Data Eng Weekly

Hadoop Weekly Issue #43

10 November 2013

I was expecting to have a short and sweet newsletter this week as everyone recovered from the Strata/Hadoop World hangover. But it turns out there’s a lot of great content this week (and even more great stuff which I couldn’t squeeze in). If I had to pick a them for this week, it seems to be YARN — memcached on YARN, Tez on YARN, and guides to migrating to YARN. The folks at Facebook also open sourced (they’re decidedly not-YARN) SQL-on-Hadoop system, Presto. Enjoy the articles.


The Cloudera blog features a post by Concurrent (the makers of Cascading) on using Cascading Pattern with Hadoop. Cascading Pattern is library of machine-learning algorithms. Most interestingly, Pattern supports an industry standard file format for defining predictive models, Predictive Model Markup Language (PMML). Thus, you can do something like build a model on a small set of data in R and then use the same model on the full dataset in Hadoop with Cascading Pattern. The post includes a tutorial for doing just that.

The Hortonworks blog has a post on running memcached on YARN (so-called ‘moya’). The post describes adapting the distributed shell example to run the JMemcache daemon (which is a java implementation of the memcached protocol). In order to make the cluster useful, the nodes register themselves with Zookeeper (which a client can use to find the nodes in the cluster).

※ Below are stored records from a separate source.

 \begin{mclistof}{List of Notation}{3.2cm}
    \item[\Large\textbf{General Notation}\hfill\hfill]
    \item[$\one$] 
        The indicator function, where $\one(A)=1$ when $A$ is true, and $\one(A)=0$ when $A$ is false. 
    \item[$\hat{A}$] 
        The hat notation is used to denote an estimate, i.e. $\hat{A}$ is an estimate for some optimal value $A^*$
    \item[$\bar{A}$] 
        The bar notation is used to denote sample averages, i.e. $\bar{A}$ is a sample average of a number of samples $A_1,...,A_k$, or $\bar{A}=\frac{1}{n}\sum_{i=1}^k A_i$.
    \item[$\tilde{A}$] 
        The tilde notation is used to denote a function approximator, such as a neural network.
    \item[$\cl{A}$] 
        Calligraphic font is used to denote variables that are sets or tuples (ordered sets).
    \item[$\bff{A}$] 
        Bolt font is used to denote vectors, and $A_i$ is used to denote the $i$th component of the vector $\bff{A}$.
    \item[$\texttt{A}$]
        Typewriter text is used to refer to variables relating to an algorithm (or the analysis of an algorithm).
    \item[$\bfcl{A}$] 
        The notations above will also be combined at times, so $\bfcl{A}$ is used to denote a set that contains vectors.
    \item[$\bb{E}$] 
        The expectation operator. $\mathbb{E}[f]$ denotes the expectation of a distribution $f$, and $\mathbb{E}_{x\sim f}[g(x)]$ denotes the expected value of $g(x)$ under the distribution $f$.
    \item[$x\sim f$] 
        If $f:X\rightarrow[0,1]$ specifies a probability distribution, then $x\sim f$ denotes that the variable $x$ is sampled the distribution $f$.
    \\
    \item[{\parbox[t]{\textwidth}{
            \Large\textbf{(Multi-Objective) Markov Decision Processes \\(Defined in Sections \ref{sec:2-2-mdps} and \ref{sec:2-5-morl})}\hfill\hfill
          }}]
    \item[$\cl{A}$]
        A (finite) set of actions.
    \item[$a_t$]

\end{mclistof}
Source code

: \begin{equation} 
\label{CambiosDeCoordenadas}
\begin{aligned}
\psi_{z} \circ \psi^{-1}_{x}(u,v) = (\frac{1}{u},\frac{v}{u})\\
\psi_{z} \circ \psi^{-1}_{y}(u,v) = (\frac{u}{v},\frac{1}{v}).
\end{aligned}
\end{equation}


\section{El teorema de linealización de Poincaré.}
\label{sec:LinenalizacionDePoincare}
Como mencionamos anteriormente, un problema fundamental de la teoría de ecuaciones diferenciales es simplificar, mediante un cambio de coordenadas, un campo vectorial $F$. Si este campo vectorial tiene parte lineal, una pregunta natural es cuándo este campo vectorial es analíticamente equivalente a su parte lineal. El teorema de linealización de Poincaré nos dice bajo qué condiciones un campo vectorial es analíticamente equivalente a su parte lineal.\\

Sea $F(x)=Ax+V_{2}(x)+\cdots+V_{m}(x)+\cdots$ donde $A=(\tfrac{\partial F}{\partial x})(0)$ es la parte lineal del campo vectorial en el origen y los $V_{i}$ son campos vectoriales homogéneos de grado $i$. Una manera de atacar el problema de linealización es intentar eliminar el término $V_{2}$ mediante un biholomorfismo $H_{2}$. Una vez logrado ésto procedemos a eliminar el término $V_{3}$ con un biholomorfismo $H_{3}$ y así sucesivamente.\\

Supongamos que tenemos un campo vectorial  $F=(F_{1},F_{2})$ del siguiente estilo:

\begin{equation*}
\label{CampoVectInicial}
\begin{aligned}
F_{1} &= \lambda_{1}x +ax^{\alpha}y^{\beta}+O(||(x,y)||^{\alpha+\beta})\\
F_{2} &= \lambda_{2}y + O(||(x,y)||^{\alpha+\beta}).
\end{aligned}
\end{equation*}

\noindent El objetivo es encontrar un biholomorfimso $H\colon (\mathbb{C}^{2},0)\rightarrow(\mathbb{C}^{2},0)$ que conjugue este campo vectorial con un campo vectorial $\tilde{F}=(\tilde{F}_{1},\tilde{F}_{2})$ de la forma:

This seems like it’ll be a fairly common approach to exposing dynamic resources created in YARN. The post includes the code for moya and an example of running a moya cluster.

In the latest in his series on MapReduce frameworks, Matthew Rathbone has a post on using Scoobi (which is a Scala library for MapReduce) to implement a left outer join. The Scoobi solution is a bit longer than the Pig and Hive solutions, but it’s much more succinct than the Java solution (and also offers static typing).

In the seventh article in their series on Apache Tez, the Hortonworks blog has a walkthrough of Tez’s support for sessions. A Tez session is analogous to a database session in which a user opens a shell and communicates with the DB. In Tez, this amounts to starting an Application Master which has reserved resources for the user. The post covers the motivation for Tez sessions, the session API, the performance benefits, and provides an example using the command-line to run a sessionized Tez query.

The Knewton blog has a post on MapReducing over data stored in SSTables, the storage format of Cassandra. In order to prevent overloading the production Cassandra cluster when running MapReduce jobs, they use backup data stored in Amazon’s S3 (which doesn’t require a running cluster). Knewton has published some libraries in the KassandraMRHelper project to assist in running jobs over Cassandra data without a Cassandra cluster.

Allen Wittenauer, who is an outspoken Hadoop system administrator, presented at the LISA conference on Hadoop for SysAdmins. His presentation has a good overview of some of the initial setup required for deploying Hadoop, and it also has some choice quotes like “Hadoop isn’t designed for system administrators and/or support staff.” If you’ve deployed Hadoop or are planning to deploy Hadoop, this talk has a lot of valuable information.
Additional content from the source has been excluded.